How much taxpayer money was wasted on logistics, fuel costs, and troopers’ salaries, compared to the miniscule tax Pennsylvania “lost?” The numbers aren’t even in the same ballpark, so what were they doing? Squandering resources just to make a point — whatever that point is?

Try explaining that to the family who loses a loved one to a drunk driver who maybe, just maybe, could have been stopped had the state police been patrolling in-state. Or to those victimized by burglary, assault and numerous other crimes while their police were busy making out-of-state, small-time liquor busts.

On a holiday weekend where there is always an upswing in driving while intoxicated (there were five fatal DUI crashes, according to state police), the governor unleashed his dogs on those simply trying to avoid the whopping 18 percent Johnstown Flood Tax of 1936 (plus the additional sales tax) that Pennsylvania levies on wine and liquor.

Is this his way of strong-arming his liquor privatization plan? A kind of “pass my bill or it’ll be like this until you do” message?

Great, except that his bill wouldn’t keep people from flocking to other states to buy liquor, as Freindly Fire explained in a prior column. No one is a bigger privatization proponent than I, but do it right or not at all. But since neither Corbett’s nor the Legislature’s plan eliminate the Johnstown tax, prices will remain high or, quite likely, further increase, if either proposal passes.

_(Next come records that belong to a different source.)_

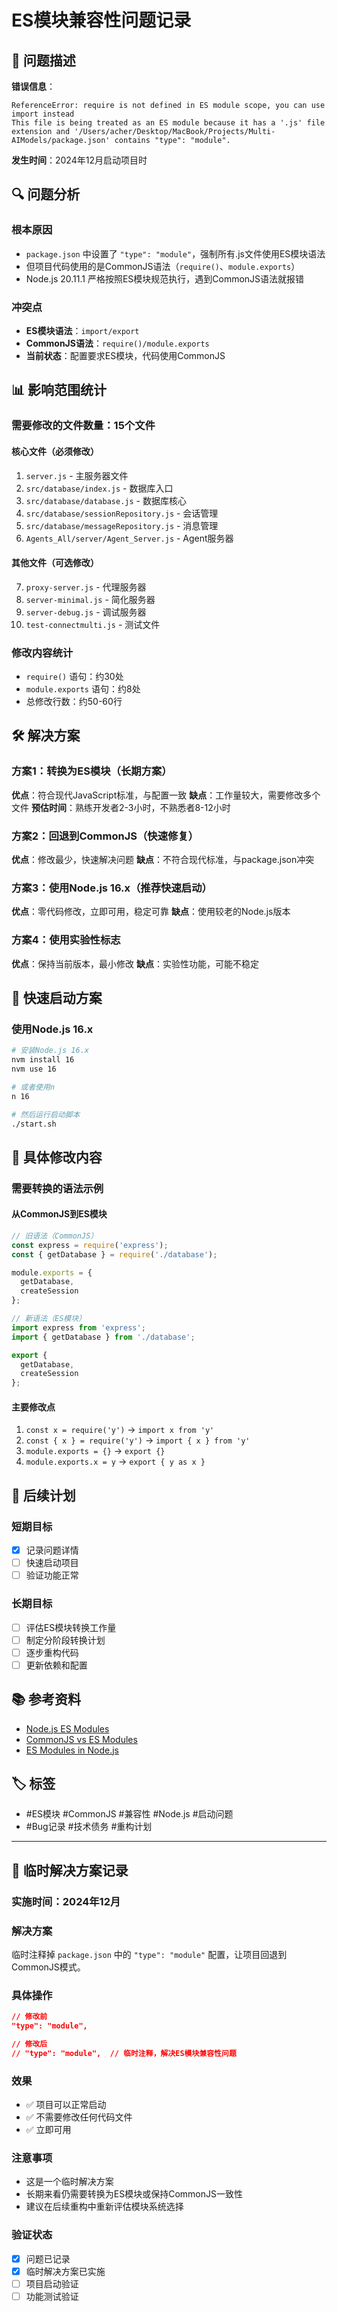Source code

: # ES模块兼容性问题记录

## 🚨 问题描述

**错误信息**：
```
ReferenceError: require is not defined in ES module scope, you can use import instead
This file is being treated as an ES module because it has a '.js' file extension and '/Users/acher/Desktop/MacBook/Projects/Multi-AIModels/package.json' contains "type": "module".
```

**发生时间**：2024年12月启动项目时

## 🔍 问题分析

### 根本原因
- `package.json` 中设置了 `"type": "module"`，强制所有.js文件使用ES模块语法
- 但项目代码使用的是CommonJS语法（`require()`、`module.exports`）
- Node.js 20.11.1 严格按照ES模块规范执行，遇到CommonJS语法就报错

### 冲突点
- **ES模块语法**：`import/export`
- **CommonJS语法**：`require()/module.exports`
- **当前状态**：配置要求ES模块，代码使用CommonJS

## 📊 影响范围统计

### 需要修改的文件数量：15个文件

#### 核心文件（必须修改）
1. `server.js` - 主服务器文件
2. `src/database/index.js` - 数据库入口
3. `src/database/database.js` - 数据库核心
4. `src/database/sessionRepository.js` - 会话管理
5. `src/database/messageRepository.js` - 消息管理
6. `Agents_All/server/Agent_Server.js` - Agent服务器

#### 其他文件（可选修改）
7. `proxy-server.js` - 代理服务器
8. `server-minimal.js` - 简化服务器
9. `server-debug.js` - 调试服务器
10. `test-connectmulti.js` - 测试文件

### 修改内容统计
- `require()` 语句：约30处
- `module.exports` 语句：约8处
- 总修改行数：约50-60行

## 🛠️ 解决方案

### 方案1：转换为ES模块（长期方案）
**优点**：符合现代JavaScript标准，与配置一致
**缺点**：工作量较大，需要修改多个文件
**预估时间**：熟练开发者2-3小时，不熟悉者8-12小时

### 方案2：回退到CommonJS（快速修复）
**优点**：修改最少，快速解决问题
**缺点**：不符合现代标准，与package.json冲突

### 方案3：使用Node.js 16.x（推荐快速启动）
**优点**：零代码修改，立即可用，稳定可靠
**缺点**：使用较老的Node.js版本

### 方案4：使用实验性标志
**优点**：保持当前版本，最小修改
**缺点**：实验性功能，可能不稳定

## 🚀 快速启动方案

### 使用Node.js 16.x
```bash
# 安装Node.js 16.x
nvm install 16
nvm use 16

# 或者使用n
n 16

# 然后运行启动脚本
./start.sh
```

## 📝 具体修改内容

### 需要转换的语法示例

#### 从CommonJS到ES模块
```javascript
// 旧语法（CommonJS）
const express = require('express');
const { getDatabase } = require('./database');

module.exports = {
  getDatabase,
  createSession
};

// 新语法（ES模块）
import express from 'express';
import { getDatabase } from './database';

export {
  getDatabase,
  createSession
};
```

#### 主要修改点
1. `const x = require('y')` → `import x from 'y'`
2. `const { x } = require('y')` → `import { x } from 'y'`
3. `module.exports = {}` → `export {}`
4. `module.exports.x = y` → `export { y as x }`

## 🔄 后续计划

### 短期目标
- [x] 记录问题详情
- [ ] 快速启动项目
- [ ] 验证功能正常

### 长期目标
- [ ] 评估ES模块转换工作量
- [ ] 制定分阶段转换计划
- [ ] 逐步重构代码
- [ ] 更新依赖和配置

## 📚 参考资料

- [Node.js ES Modules](https://nodejs.org/api/esm.html)
- [CommonJS vs ES Modules](https://nodejs.org/api/modules.html)
- [ES Modules in Node.js](https://nodejs.org/api/esm.html#interoperability-with-commonjs)

## 🏷️ 标签

- #ES模块 #CommonJS #兼容性 #Node.js #启动问题
- #Bug记录 #技术债务 #重构计划

---

## 🚀 临时解决方案记录

### 实施时间：2024年12月

### 解决方案
临时注释掉 `package.json` 中的 `"type": "module"` 配置，让项目回退到CommonJS模式。

### 具体操作
```json
// 修改前
"type": "module",

// 修改后  
// "type": "module",  // 临时注释，解决ES模块兼容性问题
```

### 效果
- ✅ 项目可以正常启动
- ✅ 不需要修改任何代码文件
- ✅ 立即可用

### 注意事项
- 这是一个临时解决方案
- 长期来看仍需要转换为ES模块或保持CommonJS一致性
- 建议在后续重构中重新评估模块系统选择

### 验证状态
- [x] 问题已记录
- [x] 临时解决方案已实施
- [ ] 项目启动验证
- [ ] 功能测试验证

And if Delaware stings aren’t about liquor privatization, then what are they about? And why?

Give Tom Corbett credit for one thing: If he’s trying to attain a single-digit approval rating, he is succeeding better than the Democrats ever dreamed.

Aside from the sheer stupidity of engaging in such an operation, several questions are worth asking:

1. Are Pennsylvania State Police legally permitted to operate in other states? If so, why? A call to the Delaware State Police yielded no information, as two individuals had no knowledge of Pennsylvania’s actions. Which makes sense, since it is not in Delaware’s interest to put a damper on legal Delaware commerce.

2. How is this not a violation on the Interstate Commerce Clause? It should be, but the 21st Amendment has a provision allowing states to regulate alcohol almost any way they want. It should be changed.

3. Since random, empty liquor boxes are used to package alcoholic and non-alcoholic bottles at the checkout counter, do the police have probable cause to search one’s trunk after the border crossing is made? How do the police know that the Grey Goose box doesn’t contain soda and non-alcoholic beer? As long as we’re talking about amendments, the governor and police should read the Fourth one. It’s kind of important.

4. When Corbett’s liquor privatization plan doesn’t pass this month — and it probably won’t — will the number of search and seizures escalate? Bet you a case of Delaware liquor they will.

Corbett continues to rationalize why his Jerry Sandusky investigation took so long. One excuse was that he didn’t have the necessary resources, since as attorney general, he didn’t control the state police — the governor did. Under that rationale, Tom Corbett as governor is, and must be, responsible for all operations of the state police under his command, so the buck stops with him on these heavy-handed liquor stings.

As the backlash grows, it has become yet another reason why next year’s re-election chances looks very sobering for Tom Corbett.